Thousands have attended the funerals in Gaza City and Khan Younis for two Palestinians killed in Israeli airstrikes.
Hamas says two of its gunmen died, while more than 20 other people were wounded, including children.
The Israeli military says it responded to rocket fire from Gaza, saying it targeted four Hamas military locations.
Militants reportedly fired at least three rockets toward Israeli towns from the Hamas-controlled Gaza Strip.
No casualties were reported in Israel.
The Israeli military said it carried out the strikes on a militant training camp and a weapons depot.
But witnesses have told reporters that most of the wounded were residents of a building near the camp.
The firing of the rockets was part of the so-called "day of rage" declared by Palestinian factions in protest at President Trump's recognition of Jerusalem as the Israeli capital.
Clashes between Palestinian protesters and Israeli troops went on into a third day on Saturday, with scores injured in the violence.
At least two people were killed on Friday when thousands of Palestinians demonstrated.
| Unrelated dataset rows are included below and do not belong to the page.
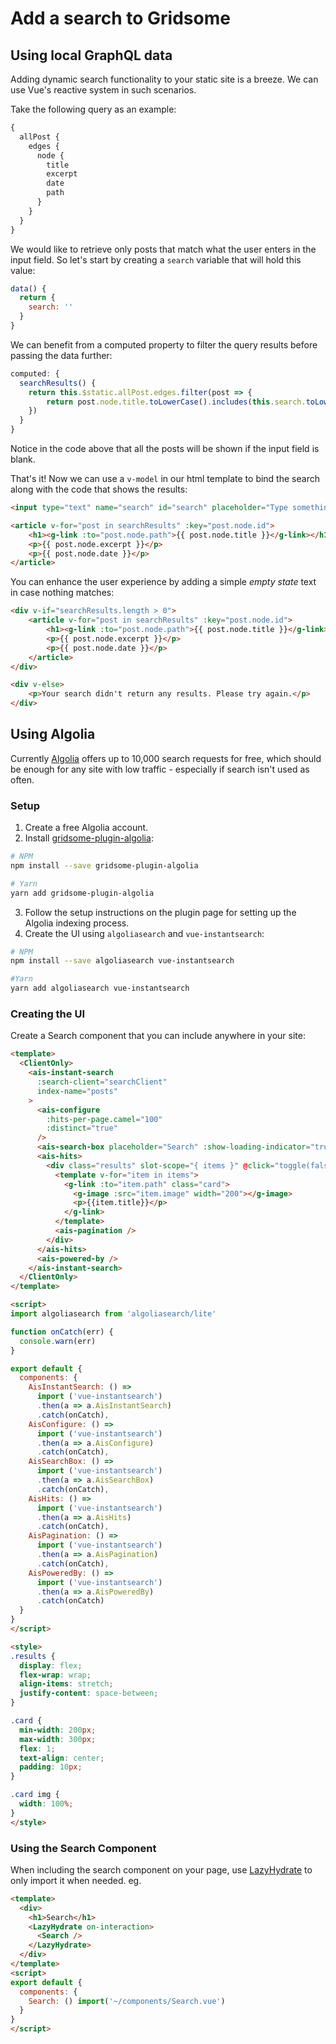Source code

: # Add a search to Gridsome

## Using local GraphQL data

Adding dynamic search functionality to your static site is a breeze. We can use Vue's reactive system in such scenarios.

Take the following query as an example:

```graphql
{
  allPost {
    edges {
      node {
        title
        excerpt
        date
        path
      }
    }
  }
}
```

We would like to retrieve only posts that match what the user enters in the input field. So let's start by creating a `search` variable that will hold this value:

```js
data() {
  return {
    search: ''
  }
}
```

We can benefit from a computed property to filter the query results before passing the data further:

```js
computed: {
  searchResults() {
    return this.$static.allPost.edges.filter(post => {
        return post.node.title.toLowerCase().includes(this.search.toLowerCase().trim())
    })
  }
}
```

Notice in the code above that all the posts will be shown if the input field is blank.

That's it! Now we can use a `v-model` in our html template to bind the search along with the code that shows the results:

```html
<input type="text" name="search" id="search" placeholder="Type something..." v-model="search">

<article v-for="post in searchResults" :key="post.node.id">
    <h1><g-link :to="post.node.path">{{ post.node.title }}</g-link></h1>
    <p>{{ post.node.excerpt }}</p>
    <p>{{ post.node.date }}</p>
</article>
```

You can enhance the user experience by adding a simple *empty state* text in case nothing matches:

```html
<div v-if="searchResults.length > 0">
    <article v-for="post in searchResults" :key="post.node.id">
        <h1><g-link :to="post.node.path">{{ post.node.title }}</g-link></h1>
        <p>{{ post.node.excerpt }}</p>
        <p>{{ post.node.date }}</p>
    </article>
</div>

<div v-else>
    <p>Your search didn't return any results. Please try again.</p>
</div>
```

## Using Algolia

Currently [Algolia](https://www.algolia.com) offers up to 10,000 search requests for free, which should be enough for any site with low traffic - especially if search isn't used as often.

### Setup

1. Create a free Algolia account.
2. Install [gridsome-plugin-algolia](https://gridsome.org/plugins/gridsome-plugin-algolia):

```sh
# NPM
npm install --save gridsome-plugin-algolia

# Yarn
yarn add gridsome-plugin-algolia
```

3. Follow the setup instructions on the plugin page for setting up the Algolia indexing process.
4. Create the UI using `algoliasearch` and `vue-instantsearch`:

```sh
# NPM
npm install --save algoliasearch vue-instantsearch

#Yarn
yarn add algoliasearch vue-instantsearch
```

### Creating the UI

Create a Search component that you can include anywhere in your site:

```html
<template>
  <ClientOnly>
    <ais-instant-search
      :search-client="searchClient"
      index-name="posts"
    >
      <ais-configure
        :hits-per-page.camel="100"
        :distinct="true"
      />
      <ais-search-box placeholder="Search" :show-loading-indicator="true" ref="search"></ais-search-box>
      <ais-hits>
        <div class="results" slot-scope="{ items }" @click="toggle(false)">
          <template v-for="item in items">
            <g-link :to="item.path" class="card">
              <g-image :src="item.image" width="200"></g-image>
              <p>{{item.title}}</p>
            </g-link>
          </template>
          <ais-pagination />
        </div>
      </ais-hits>
      <ais-powered-by />
    </ais-instant-search>
  </ClientOnly>
</template>

<script>
import algoliasearch from 'algoliasearch/lite'

function onCatch(err) {
  console.warn(err)
}

export default {
  components: {
    AisInstantSearch: () =>
      import ('vue-instantsearch')
      .then(a => a.AisInstantSearch)
      .catch(onCatch),
    AisConfigure: () =>
      import ('vue-instantsearch')
      .then(a => a.AisConfigure)
      .catch(onCatch),
    AisSearchBox: () =>
      import ('vue-instantsearch')
      .then(a => a.AisSearchBox)
      .catch(onCatch),
    AisHits: () =>
      import ('vue-instantsearch')
      .then(a => a.AisHits)
      .catch(onCatch),
    AisPagination: () =>
      import ('vue-instantsearch')
      .then(a => a.AisPagination)
      .catch(onCatch),
    AisPoweredBy: () =>
      import ('vue-instantsearch')
      .then(a => a.AisPoweredBy)
      .catch(onCatch)
  }
}
</script>

<style>
.results {
  display: flex;
  flex-wrap: wrap;
  align-items: stretch;
  justify-content: space-between;
}

.card {
  min-width: 200px;
  max-width: 300px;
  flex: 1;
  text-align: center;
  padding: 10px;
}

.card img {
  width: 100%;
}
</style>
```

### Using the Search Component

When including the search component on your page, use [LazyHydrate](https://github.com/maoberlehner/vue-lazy-hydration) to only import it when needed. eg.

```html
<template>
  <div>
    <h1>Search</h1>
    <LazyHydrate on-interaction>
      <Search />
    </LazyHydrate>
  </div>
</template>
<script>
export default {
  components: {
    Search: () import('~/components/Search.vue')
  }
}
</script>
```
Trump's decision to reverse decades of American policy and recognise Jerusalem as the Israeli capital, as well as start the process of moving the U.S. embassy from Tel Aviv to Jerusalem, has angered the Arab world but also upset Western allies.
Washington 'no longer peace broker'
Palestinian President Mahmoud Abbas has said that Washington can no longer be a peace broker between Israelis and Palestinians.
That spells the end for efforts already underway by Trump's adviser and son-in-law, Jared Kushner, to get negotiations restarted.
Abbas also said on Saturday that he will not meet the U.S. Vice President Mike Pence when he visits the region later this month.
Palestinian Foreign Minister Riyad al-Maliki said there will be no communication between U.S. and Palestinian officials.
The Reuters news agency also quotes a Turkish presidential source as saying that Turkey's President Erdogan and French leader Emmanuel Macron have agreed to work together to try to persuade the U.S to reconsider its decision.
At a security conference in Bahrain, the United Arab Emirates warned that Trump's decision would fuel radicals.
"These issues are a gift to radicalism. Radicals and extremists will use that to fan the language of hate," said the Minister of State for Foreign Affairs, Anwar Gargash.
Trump's team maintains the president is simply implementing what numerous presidents have promised to do but never followed through on.
Presidents Clinton, Bush and Obama decided not to enforce a 1995 law that requires the U.S to recognise Jerusalem as the Israeli capital because of fears it would trigger further unrest in the region.
Trump has also claimed that his new approach will spur both sides to work out their differences and move towards "cooperation" and "understanding".